Литмир - Электронная Библиотека
A
A

Но сама Черубина, так и не добравшись до редакции на Мойке, внезапно заболела воспалением легких. Голос кузины несчастной страдалицы, звонившей Маковскому, дрожал от слез. Всю ночь Черубина молилась, а на следующее утро ее нашли без сознания, в бреду, лежащей в коридоре на каменном полу возле своей комнаты. Конец мог наступить в любую минуту, и медлить с публикацией ее стихов было нельзя! Выход был только один – снять из уже готового набора второго номера «Аполлона» подборку стихов Иннокентия Анненского и поставить вместо них стихи умирающей Черубины.

И Маковский потерял голову. Его не остановило даже то, что отмена публикации нарушала планы Анненского по подготовке отдельного собрания своих стихов. «… Мне очень, очень досадно, что печатание расстроилось, – горько признавался старый поэт. – Ну, да не будем об этом говорить и постараемся не думать». Эскапада влюбленного редактора наделала много шума. Ужиная с Кузминым в ресторане Палкина, Гумилев не переставал возмущаться:

– Как он мог! Больную Черубину никто даже в глаза не видел, а вот что Анненский очень болен сердцем, прекрасно известно всем…

Подсевший к ним хмельной немецкий переводчик из «Аполлона» Иоганнес фон Гюнтер вдруг захохотал:

– Да нет никакой Черубины, ни больной, ни здоровой… Какая там католическая графиня! Это Лиля Дмитриева все выдумала, и стихи сама пишет, и Маковскому голову по телефону морочит.

Гумилев окаменел, а Кузмин с любопытством стал допрашивать немца. На того нашел припадок болтливой откровенности. Тайну «Черубины де Габриак» Гюнтер узнал недавно, причем при самых пикантных обстоятельствах. История Гюнтера напоминала новеллу из «Декамерона»: безнадежно влюбленный в художницу Лидию Брюллову, он не нашел ничего лучшего, как затеять роман с Дмитриевой, ее интимной подругой…
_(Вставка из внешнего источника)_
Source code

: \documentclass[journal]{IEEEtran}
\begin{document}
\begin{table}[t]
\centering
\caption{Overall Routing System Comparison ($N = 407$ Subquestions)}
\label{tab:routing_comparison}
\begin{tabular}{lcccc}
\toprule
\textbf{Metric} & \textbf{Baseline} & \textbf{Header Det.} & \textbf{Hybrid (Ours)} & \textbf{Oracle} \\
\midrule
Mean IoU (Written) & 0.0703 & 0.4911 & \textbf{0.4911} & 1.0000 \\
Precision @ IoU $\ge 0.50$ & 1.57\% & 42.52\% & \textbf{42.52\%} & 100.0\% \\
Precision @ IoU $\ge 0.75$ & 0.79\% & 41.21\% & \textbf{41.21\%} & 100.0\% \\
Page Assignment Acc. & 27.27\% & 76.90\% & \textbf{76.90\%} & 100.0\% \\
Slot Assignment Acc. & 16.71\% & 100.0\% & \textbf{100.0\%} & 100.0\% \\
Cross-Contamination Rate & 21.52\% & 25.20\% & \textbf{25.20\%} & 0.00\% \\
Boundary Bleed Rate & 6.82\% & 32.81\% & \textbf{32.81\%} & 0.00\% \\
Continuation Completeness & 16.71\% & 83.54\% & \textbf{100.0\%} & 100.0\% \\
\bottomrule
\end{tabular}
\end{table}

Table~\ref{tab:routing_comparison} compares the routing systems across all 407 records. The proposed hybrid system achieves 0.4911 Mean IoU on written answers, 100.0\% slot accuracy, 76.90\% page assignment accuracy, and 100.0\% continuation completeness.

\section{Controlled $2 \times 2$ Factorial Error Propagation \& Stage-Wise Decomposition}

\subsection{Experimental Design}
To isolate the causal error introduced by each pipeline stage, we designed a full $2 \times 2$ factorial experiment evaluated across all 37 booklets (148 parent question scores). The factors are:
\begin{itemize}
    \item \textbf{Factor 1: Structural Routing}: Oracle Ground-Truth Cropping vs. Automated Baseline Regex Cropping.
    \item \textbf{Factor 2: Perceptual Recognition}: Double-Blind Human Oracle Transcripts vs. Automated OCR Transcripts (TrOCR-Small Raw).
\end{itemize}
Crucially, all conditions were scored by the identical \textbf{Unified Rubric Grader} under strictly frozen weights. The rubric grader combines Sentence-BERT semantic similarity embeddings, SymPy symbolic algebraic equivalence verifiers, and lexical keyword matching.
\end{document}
На следующий день Гумилев, встретив Дмитриеву в редакции, потребовал объяснений, выслушал ее лепет, закричал, не помня себя от ярости и возмущения: «Вы еще меня узнаете!», – уехал в Царское и на выходные пропал. Но уже в понедельник он, спокойный и сосредоточенный, держал совет с Ивановым, Кузминым и Алексеем Толстым: что делать? Толстой сообщил, что игра в Ангела-Чертовку (от «херувима» и «габриаха», беса, защищающего мага от других злых духов) была затеяна Волошиным летом в Коктебеле как продолжение «китоврасьих игрищ» – уже после того, как Гумилев покинул волошинский дом. От имени роковой графини-католички все писали стихи; победительницей оказалась Дмитриева. Эти же стихи несколько недель спустя Толстой услышал от Маковского в редакции «Аполлона», но, по просьбе Волошина, помалкивал. Но мистификация зашла слишком далеко. Дмитриева, талант которой в призрачном обличье Черубины за несколько месяцев невероятно вырос, и в самом деле превратилась в беса-габриаха, расчищающего магу-Волошину дорогу к высотам в «Аполлоне».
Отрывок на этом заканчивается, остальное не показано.